Chrome is able to consistently make use of a large amount of threads, so that we see use of up to 6 CPUs with small bursts of up to almost 9 threads.
Moving away from browser-based scenarios, we move onto real application use-cases. We start off with Google Hangouts.
During the initial application launch, we don't see much activity on the little cores. Cores 1-3 are mostly power-gated and we see that there's little to no threads placed onto the cluster during that period. Once the app opened, we see the threads migrate back onto the little cluster. Here we see full use of all 4 CPU cores as each core has threads placed on it doing activity.
This is the perfect burst-scenario for the big cores. The application launch kicks in the cores into high gear as they reach the full 2.1GHz of the SoC. We see that all 4 cores are doing work and have thread placed on them.
In general, the workload is optimized towards 4-core CPUs. Because 4x4 big.LITTLE SoCs in a sense can be seen as 4-core designs, we don't see an issue here.
I wanted also to have a closer look at CPU behaviour while using the phone's camera. First off, we start off by analyzing what happens when we launch the camera application.
Most of the work when launching the camera was done by the big cluster. Here we see all 4 cores jumping into action.
Samsung seems to be able to parallelize well the camera application as this is again a sensible scenario that makes good usage of the 4.4 big.LITTLE topology of the SoC.
Real Racing 3 PlayingOf course we have to also measure what happens during a normal play-through. I recorded a 38s section of in-game activity while racing part of a lap around a circuit.
The little cores see at least 3 major threads loaded onto them. The 4th core is doing some work as well, but quite a bit less than the first 3.
I think it's pretty safe to come to the conclusion that Real Racing 3 is coded with quad-core CPUs in mind as we see exactly 4 major threads loading the SoC's CPUs to various extent.
Trying out another popular high-end game, we have a look at Modern Combat 5.
Again this is a case of using parallelization for the sake of power efficiency instead of performance. The 3 smaller threads on the little cores could have well been handled by a single larger CPU at higher frequency, but it wouldn't have been nearly as power efficient as spreading them onto the smaller cores.
Overall Analysis & Conclusion
When I started out this piece the goals I set out to reach was to either confirm or debunk on how useful homogeneous 8-core designs would be in the real world. The fact that Chrome and to a lesser extent Samsung's stock browser were able to consistently load up to 6-8 concurrent processes while loading a page suddenly gives a lot of credence to these 8-core designs that we would have otherwise not thought of being able to fully use their designed CPU configurations. In terms of pure computational load, web-page rendering remains as one of the heaviest tasks on a smartphone so it's very encouraging to see that today's web rendering engines are able to make good use of parallelization to spread the load between the available CPU cores.

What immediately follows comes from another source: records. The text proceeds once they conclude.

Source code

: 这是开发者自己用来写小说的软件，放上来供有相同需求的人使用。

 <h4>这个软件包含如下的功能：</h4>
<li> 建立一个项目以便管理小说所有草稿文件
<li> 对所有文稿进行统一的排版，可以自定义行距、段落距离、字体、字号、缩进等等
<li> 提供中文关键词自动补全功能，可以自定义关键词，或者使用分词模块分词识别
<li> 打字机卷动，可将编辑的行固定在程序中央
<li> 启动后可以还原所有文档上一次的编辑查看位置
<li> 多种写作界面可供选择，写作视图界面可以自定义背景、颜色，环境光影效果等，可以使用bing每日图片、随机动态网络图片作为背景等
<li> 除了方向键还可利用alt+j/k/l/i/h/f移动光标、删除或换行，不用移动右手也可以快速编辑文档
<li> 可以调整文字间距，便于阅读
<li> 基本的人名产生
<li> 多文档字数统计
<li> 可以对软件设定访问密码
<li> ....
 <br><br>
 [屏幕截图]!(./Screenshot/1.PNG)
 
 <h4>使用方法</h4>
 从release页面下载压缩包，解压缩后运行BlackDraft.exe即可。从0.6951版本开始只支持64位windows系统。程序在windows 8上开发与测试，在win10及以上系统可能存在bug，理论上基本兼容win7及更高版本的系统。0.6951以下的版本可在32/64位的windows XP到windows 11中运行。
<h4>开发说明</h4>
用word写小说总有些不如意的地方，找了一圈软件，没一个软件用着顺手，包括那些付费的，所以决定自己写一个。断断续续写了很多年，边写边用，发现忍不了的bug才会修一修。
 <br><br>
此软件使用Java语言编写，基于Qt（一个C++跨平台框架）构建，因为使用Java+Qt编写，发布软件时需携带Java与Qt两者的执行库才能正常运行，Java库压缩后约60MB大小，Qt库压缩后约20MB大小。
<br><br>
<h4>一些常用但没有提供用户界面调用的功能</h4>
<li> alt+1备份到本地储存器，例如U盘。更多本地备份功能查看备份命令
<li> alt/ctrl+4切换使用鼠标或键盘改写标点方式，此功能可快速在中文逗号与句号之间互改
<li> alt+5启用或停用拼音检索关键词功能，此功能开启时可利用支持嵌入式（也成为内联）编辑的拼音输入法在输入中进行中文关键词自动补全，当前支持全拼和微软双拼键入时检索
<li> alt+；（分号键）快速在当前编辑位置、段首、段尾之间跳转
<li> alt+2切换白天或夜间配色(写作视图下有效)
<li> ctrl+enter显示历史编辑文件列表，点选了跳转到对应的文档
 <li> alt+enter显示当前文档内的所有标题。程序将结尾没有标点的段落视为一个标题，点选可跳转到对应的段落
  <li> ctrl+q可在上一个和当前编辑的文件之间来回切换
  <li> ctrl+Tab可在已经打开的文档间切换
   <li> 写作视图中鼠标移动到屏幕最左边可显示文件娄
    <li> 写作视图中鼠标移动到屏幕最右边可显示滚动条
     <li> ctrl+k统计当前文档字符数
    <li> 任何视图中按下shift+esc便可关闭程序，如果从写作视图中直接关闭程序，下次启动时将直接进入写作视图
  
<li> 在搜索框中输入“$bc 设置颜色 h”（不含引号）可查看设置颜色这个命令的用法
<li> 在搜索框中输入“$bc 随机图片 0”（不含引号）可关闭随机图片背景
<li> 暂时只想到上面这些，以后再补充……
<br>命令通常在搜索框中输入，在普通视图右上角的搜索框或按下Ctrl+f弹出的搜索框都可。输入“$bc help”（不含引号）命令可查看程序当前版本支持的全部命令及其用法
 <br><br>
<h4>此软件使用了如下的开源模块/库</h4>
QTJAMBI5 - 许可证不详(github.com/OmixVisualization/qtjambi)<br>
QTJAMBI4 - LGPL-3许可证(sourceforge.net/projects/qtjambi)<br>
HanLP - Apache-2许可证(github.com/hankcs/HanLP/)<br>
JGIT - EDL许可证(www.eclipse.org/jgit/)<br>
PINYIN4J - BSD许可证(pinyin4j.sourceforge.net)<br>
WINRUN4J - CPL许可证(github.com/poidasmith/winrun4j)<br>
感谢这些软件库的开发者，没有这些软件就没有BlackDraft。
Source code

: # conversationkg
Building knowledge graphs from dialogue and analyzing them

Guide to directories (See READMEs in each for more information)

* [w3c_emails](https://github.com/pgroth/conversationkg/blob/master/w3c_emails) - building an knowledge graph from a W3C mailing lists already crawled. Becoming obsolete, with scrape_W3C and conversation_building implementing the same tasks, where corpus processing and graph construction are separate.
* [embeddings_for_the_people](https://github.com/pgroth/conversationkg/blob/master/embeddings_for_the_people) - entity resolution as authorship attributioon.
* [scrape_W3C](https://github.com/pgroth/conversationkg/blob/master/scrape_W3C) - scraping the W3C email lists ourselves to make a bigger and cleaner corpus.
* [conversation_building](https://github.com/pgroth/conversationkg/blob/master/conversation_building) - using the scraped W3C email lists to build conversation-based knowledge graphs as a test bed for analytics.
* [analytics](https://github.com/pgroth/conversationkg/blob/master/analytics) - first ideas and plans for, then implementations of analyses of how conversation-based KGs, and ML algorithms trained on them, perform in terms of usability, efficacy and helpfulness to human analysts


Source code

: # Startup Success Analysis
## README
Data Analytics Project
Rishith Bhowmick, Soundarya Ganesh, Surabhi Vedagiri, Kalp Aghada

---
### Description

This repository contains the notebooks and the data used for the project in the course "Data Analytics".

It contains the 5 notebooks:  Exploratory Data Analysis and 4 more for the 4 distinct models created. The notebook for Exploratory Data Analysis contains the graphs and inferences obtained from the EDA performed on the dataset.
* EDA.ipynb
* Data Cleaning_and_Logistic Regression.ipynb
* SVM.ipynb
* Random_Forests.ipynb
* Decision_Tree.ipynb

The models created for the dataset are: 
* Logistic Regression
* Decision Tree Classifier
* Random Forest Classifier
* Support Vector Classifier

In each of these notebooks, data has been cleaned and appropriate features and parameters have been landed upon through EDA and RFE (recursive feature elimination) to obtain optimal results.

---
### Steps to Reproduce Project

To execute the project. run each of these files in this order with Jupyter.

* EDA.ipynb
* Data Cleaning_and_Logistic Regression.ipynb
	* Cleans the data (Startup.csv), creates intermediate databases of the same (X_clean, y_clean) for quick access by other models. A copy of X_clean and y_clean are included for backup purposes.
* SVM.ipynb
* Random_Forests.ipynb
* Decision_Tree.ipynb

On the high-performance "big" cluster side, the discussion topic is more about whether 2 or 4 core designs make more sense. I think the decision here is not about performance but rather about power efficiency. A 2-core big-cluster design would provide more than enough performance for most use-cases, but as we've seen throughout our testing during interactive use it's more common than not to have 2+ threads placed on the big cluster. So while a 2-core design could handle bursts where ~3-4 threads are placed onto the big cluster, the CPUs would need to scale up higher in frequency to provide the same performance compared to a wider 4-core design. And scaling up higher in frequency has a quadratically detrimental effect on power efficiency as we need higher operating voltages. At the end of the day I think the 4 big core designs are not only the better performing ones but also the more efficient ones.
The fact that a SoC has more cores does not automatically mean it uses more power. As demonstrated in the data, modern power management is advanced enough to make extensive use of fine-grained power-gated idle states, thus eliminating any overhead there might be of simply having more physical cores on the silicon. If there are cases (And as we've seen, there are!) which make use of more cores then this should be seen purely as an added bonus and icing on the cake.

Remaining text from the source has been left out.